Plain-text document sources
------------------------------
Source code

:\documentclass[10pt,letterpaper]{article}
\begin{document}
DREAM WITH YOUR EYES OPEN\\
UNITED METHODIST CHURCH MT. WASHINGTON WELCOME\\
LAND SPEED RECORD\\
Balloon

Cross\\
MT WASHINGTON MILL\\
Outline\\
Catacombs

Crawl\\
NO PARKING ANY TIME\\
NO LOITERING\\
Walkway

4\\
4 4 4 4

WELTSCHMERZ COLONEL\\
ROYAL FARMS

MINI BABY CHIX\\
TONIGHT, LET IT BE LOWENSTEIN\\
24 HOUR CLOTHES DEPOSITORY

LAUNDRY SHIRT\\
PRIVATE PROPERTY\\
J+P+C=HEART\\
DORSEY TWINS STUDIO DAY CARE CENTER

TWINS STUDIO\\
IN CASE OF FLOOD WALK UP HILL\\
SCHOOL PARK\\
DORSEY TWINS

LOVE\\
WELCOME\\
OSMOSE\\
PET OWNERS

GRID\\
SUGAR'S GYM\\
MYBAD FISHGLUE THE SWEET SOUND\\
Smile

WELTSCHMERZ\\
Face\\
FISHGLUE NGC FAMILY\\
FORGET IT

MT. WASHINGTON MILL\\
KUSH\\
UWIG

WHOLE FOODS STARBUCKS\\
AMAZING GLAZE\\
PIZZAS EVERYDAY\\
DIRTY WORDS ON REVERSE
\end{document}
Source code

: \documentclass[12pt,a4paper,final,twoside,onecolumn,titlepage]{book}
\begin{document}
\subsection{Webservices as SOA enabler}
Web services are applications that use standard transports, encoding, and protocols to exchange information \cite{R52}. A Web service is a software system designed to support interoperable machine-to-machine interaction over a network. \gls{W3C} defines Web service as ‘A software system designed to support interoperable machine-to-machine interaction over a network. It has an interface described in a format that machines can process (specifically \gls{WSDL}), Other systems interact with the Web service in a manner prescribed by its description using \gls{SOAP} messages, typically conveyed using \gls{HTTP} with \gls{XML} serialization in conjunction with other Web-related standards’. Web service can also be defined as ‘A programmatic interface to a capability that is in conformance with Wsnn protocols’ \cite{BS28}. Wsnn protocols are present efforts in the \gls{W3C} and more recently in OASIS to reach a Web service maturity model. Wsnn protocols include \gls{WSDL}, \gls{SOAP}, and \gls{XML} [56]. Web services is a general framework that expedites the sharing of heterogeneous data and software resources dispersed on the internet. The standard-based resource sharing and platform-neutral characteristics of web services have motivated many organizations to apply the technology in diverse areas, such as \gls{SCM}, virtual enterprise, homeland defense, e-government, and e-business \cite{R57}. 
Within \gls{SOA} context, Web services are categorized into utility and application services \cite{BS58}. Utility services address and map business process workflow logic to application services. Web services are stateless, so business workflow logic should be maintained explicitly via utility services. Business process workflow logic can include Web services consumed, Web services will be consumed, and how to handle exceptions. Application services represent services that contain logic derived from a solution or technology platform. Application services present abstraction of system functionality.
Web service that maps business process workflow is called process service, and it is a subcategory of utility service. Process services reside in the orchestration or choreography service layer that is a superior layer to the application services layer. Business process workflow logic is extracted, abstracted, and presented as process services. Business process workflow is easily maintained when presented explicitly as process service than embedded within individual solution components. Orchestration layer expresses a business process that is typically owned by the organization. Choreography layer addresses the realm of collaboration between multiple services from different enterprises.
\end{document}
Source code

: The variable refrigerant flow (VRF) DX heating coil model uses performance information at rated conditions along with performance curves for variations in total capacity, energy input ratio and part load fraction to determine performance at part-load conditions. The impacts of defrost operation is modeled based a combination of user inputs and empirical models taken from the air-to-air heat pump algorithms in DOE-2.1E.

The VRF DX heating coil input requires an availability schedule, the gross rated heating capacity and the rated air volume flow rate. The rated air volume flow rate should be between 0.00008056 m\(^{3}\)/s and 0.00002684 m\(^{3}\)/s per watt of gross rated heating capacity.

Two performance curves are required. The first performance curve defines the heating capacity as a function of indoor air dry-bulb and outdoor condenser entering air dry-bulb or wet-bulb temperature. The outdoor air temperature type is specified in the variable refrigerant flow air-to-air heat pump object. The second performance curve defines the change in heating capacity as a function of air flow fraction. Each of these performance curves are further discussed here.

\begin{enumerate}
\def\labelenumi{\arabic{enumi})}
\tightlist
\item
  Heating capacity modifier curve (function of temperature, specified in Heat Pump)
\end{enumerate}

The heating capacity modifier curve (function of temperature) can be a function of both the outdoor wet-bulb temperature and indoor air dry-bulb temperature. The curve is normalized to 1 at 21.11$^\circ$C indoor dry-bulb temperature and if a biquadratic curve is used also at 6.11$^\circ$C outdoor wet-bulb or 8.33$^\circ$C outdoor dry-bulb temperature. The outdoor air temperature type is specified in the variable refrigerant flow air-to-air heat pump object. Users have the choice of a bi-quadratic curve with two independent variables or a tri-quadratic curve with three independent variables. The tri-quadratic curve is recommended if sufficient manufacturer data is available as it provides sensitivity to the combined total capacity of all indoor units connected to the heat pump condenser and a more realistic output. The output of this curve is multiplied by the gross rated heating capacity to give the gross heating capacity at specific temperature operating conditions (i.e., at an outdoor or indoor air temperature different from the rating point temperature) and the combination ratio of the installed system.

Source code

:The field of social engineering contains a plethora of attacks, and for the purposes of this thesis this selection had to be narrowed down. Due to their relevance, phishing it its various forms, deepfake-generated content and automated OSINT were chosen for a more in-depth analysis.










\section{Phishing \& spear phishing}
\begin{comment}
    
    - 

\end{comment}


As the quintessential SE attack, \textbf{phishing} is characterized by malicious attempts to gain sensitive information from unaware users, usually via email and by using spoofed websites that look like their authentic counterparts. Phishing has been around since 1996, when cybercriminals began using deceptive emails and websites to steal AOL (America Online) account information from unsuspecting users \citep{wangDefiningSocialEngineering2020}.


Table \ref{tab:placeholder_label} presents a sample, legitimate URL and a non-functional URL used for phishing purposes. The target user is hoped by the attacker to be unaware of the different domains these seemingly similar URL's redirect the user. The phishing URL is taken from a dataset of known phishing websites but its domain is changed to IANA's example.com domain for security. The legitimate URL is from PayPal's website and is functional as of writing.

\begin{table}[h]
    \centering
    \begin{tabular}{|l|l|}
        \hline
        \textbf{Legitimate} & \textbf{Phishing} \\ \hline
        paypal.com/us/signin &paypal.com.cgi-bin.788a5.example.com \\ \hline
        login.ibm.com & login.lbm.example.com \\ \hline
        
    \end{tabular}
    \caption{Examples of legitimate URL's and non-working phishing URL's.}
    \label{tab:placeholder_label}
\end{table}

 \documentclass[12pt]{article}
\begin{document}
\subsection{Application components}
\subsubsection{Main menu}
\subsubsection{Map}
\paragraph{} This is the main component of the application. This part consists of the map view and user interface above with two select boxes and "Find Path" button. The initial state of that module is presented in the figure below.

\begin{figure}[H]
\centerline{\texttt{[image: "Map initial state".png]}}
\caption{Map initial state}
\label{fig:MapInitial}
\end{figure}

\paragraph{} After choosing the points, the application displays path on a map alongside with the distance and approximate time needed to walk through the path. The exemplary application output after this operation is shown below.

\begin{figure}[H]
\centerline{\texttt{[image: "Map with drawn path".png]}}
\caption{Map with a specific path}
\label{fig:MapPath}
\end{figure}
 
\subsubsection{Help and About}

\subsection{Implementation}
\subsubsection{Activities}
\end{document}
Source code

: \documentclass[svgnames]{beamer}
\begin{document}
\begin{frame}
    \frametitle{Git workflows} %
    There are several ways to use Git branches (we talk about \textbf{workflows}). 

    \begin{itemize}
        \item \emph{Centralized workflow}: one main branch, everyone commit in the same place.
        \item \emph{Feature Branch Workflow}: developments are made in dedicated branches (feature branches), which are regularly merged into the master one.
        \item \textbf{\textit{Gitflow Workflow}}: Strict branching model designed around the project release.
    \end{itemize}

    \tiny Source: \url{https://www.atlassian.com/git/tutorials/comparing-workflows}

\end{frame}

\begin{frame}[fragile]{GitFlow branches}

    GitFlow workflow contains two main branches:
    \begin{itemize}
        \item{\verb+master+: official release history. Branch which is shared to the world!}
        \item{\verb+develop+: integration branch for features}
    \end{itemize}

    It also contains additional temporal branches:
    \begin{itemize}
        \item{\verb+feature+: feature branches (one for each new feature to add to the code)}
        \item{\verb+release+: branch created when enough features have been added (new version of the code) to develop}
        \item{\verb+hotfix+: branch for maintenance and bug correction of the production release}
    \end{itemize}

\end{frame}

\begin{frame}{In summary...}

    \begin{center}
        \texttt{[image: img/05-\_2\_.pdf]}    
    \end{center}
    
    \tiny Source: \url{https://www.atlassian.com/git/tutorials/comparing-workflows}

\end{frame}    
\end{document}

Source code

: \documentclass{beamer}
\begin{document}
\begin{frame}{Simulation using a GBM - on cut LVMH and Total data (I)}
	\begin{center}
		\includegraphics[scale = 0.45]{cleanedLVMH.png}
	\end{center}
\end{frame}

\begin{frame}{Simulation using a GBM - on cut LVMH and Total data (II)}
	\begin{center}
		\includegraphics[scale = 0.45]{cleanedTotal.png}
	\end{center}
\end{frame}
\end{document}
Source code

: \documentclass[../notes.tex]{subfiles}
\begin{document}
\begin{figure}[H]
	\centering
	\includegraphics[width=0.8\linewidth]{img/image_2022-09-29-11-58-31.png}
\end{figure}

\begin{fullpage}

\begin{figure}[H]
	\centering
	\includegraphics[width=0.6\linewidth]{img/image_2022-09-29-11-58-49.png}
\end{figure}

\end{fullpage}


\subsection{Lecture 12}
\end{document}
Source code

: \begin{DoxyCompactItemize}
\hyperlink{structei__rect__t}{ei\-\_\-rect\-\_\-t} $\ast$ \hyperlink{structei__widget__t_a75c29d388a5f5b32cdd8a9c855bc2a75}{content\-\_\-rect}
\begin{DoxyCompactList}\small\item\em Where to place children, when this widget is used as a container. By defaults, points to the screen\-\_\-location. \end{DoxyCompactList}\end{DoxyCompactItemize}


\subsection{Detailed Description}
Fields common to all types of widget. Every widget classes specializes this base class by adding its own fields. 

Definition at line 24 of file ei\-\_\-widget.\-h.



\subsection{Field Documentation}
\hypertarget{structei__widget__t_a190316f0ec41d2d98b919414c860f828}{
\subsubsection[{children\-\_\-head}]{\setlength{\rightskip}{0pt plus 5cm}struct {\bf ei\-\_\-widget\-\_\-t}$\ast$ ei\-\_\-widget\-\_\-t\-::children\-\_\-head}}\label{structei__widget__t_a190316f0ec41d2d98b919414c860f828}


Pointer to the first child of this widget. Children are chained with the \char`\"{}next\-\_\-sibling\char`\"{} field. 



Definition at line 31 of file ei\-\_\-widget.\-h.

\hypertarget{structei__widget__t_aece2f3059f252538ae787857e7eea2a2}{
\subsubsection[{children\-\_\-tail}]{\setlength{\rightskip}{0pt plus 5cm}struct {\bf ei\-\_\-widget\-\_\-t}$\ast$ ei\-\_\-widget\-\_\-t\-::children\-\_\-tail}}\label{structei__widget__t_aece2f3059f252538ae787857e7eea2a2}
------------------------------
EXERCISE DETAILS ▸ Copy, exactly and only, the lines above that begin with the one containing "LAND SPEED RECORD\\" and finish with the one containing "PIZZAS EVERYDAY\\".

SOLUTION TO THE PROBLEM ▸
LAND SPEED RECORD\\
Balloon

Cross\\
MT WASHINGTON MILL\\
Outline\\
Catacombs

Crawl\\
NO PARKING ANY TIME\\
NO LOITERING\\
Walkway

4\\
4 4 4 4

WELTSCHMERZ COLONEL\\
ROYAL FARMS

MINI BABY CHIX\\
TONIGHT, LET IT BE LOWENSTEIN\\
24 HOUR CLOTHES DEPOSITORY

LAUNDRY SHIRT\\
PRIVATE PROPERTY\\
J+P+C=HEART\\
DORSEY TWINS STUDIO DAY CARE CENTER

TWINS STUDIO\\
IN CASE OF FLOOD WALK UP HILL\\
SCHOOL PARK\\
DORSEY TWINS

LOVE\\
WELCOME\\
OSMOSE\\
PET OWNERS

GRID\\
SUGAR'S GYM\\
MYBAD FISHGLUE THE SWEET SOUND\\
Smile

WELTSCHMERZ\\
Face\\
FISHGLUE NGC FAMILY\\
FORGET IT

MT. WASHINGTON MILL\\
KUSH\\
UWIG

WHOLE FOODS STARBUCKS\\
AMAZING GLAZE\\
PIZZAS EVERYDAY\\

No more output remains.